Can you pull out each line of the data below that includes the word "方法的矛盾"?
::: RECORDS FOR THIS TASK
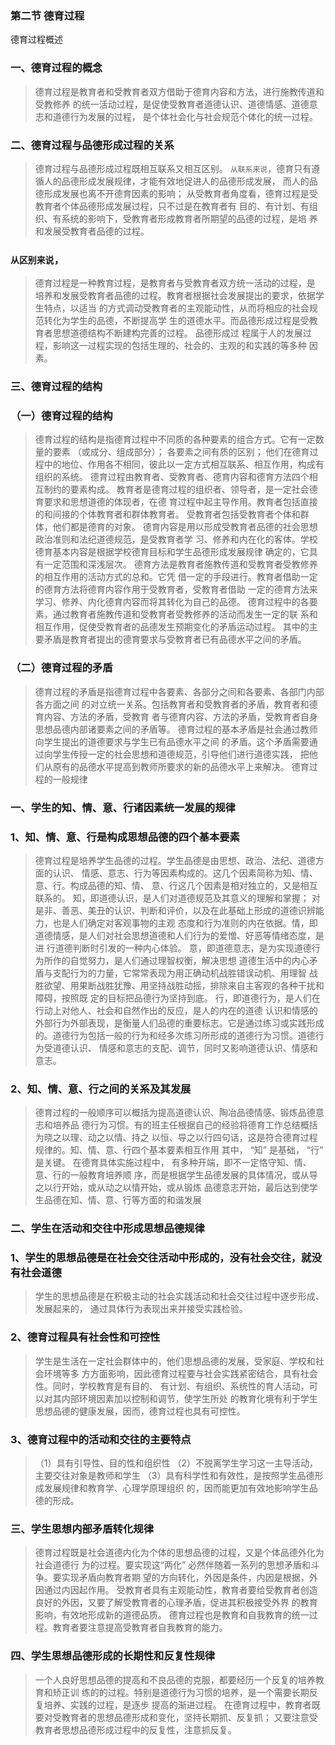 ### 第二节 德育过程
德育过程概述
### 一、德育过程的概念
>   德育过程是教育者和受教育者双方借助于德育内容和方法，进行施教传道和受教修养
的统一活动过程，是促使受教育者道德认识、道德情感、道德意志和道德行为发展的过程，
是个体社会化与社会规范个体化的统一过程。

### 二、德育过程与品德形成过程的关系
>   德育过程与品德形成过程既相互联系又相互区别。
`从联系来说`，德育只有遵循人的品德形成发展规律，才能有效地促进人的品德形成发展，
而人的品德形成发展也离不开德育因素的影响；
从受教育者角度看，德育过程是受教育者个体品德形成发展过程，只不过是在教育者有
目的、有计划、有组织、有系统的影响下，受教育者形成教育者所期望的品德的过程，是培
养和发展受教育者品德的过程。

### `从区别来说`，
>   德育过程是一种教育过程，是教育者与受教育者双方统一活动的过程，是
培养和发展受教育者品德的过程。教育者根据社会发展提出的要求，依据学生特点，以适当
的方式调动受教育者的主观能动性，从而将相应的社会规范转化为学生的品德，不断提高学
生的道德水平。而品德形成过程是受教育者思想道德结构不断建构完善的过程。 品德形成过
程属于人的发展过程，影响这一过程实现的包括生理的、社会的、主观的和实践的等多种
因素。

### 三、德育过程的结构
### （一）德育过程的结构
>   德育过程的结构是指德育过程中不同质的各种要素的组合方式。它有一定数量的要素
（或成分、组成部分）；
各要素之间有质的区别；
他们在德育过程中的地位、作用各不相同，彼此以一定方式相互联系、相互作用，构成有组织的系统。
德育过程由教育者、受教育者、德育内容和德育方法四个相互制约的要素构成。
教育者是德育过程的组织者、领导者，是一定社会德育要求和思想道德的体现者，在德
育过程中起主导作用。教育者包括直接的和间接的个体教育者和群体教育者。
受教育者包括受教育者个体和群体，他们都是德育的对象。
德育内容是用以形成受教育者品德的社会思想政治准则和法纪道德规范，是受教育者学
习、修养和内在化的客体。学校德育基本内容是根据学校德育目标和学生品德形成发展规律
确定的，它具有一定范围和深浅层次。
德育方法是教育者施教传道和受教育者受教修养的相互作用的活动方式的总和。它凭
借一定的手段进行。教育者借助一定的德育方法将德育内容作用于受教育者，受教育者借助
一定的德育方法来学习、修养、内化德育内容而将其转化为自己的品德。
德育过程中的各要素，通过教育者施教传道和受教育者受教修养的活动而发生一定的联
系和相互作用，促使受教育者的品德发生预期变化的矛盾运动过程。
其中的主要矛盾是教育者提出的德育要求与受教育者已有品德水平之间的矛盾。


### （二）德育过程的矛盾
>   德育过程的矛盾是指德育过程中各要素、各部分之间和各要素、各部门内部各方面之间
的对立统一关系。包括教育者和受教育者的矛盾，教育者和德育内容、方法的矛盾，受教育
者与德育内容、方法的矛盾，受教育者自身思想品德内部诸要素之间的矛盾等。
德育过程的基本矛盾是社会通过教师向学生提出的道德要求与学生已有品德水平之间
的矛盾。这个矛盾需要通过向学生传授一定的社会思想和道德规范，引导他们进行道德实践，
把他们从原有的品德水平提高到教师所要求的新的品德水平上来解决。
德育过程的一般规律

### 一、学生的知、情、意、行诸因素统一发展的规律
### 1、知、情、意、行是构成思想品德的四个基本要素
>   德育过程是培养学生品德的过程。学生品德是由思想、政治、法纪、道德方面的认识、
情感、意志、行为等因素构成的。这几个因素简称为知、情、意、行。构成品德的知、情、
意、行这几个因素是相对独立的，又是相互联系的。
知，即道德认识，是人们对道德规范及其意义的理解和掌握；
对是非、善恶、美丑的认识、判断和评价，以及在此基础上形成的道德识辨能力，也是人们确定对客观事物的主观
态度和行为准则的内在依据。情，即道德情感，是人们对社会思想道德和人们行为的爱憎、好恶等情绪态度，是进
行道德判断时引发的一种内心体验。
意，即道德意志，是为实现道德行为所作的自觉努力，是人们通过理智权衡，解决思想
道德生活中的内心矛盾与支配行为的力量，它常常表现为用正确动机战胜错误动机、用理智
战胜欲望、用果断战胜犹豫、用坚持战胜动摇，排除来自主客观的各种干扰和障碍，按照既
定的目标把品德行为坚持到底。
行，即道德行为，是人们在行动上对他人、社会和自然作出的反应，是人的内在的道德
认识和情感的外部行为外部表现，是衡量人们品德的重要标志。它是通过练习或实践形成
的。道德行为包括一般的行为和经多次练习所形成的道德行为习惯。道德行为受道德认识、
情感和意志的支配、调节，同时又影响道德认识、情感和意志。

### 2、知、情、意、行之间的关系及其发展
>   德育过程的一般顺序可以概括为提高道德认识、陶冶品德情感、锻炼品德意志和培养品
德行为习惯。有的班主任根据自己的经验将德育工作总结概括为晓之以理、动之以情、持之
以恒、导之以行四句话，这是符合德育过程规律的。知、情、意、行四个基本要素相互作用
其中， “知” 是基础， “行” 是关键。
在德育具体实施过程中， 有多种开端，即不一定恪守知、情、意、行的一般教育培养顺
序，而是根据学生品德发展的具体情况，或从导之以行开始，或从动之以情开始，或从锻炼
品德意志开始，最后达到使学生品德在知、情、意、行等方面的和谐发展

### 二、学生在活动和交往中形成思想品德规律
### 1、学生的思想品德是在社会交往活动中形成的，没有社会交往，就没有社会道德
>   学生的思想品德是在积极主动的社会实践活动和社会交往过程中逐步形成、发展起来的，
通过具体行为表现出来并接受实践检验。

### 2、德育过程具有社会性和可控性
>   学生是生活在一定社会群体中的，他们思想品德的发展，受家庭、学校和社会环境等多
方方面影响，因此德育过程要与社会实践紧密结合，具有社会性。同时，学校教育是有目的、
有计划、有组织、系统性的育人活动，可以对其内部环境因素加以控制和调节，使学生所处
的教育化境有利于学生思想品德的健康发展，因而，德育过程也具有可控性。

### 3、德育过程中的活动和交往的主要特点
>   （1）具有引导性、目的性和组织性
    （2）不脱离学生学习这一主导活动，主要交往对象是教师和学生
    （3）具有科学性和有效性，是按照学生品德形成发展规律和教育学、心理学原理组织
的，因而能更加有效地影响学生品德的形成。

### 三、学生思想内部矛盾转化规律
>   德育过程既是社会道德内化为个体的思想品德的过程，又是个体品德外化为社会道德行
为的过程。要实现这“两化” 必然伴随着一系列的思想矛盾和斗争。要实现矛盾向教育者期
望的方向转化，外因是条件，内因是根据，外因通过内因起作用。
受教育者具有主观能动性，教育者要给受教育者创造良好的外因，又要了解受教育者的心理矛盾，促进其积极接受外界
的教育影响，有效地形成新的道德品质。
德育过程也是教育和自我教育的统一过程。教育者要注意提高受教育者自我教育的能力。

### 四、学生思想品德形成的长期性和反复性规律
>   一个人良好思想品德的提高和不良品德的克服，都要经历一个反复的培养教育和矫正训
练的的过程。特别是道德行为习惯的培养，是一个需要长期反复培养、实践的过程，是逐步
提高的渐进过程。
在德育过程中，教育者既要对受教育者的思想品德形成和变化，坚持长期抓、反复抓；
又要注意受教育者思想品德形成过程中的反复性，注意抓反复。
::::::
*SOLUTION*.
的对立统一关系。包括教育者和受教育者的矛盾，教育者和德育内容、方法的矛盾，受教育
者与德育内容、方法的矛盾，受教育者自身思想品德内部诸要素之间的矛盾等。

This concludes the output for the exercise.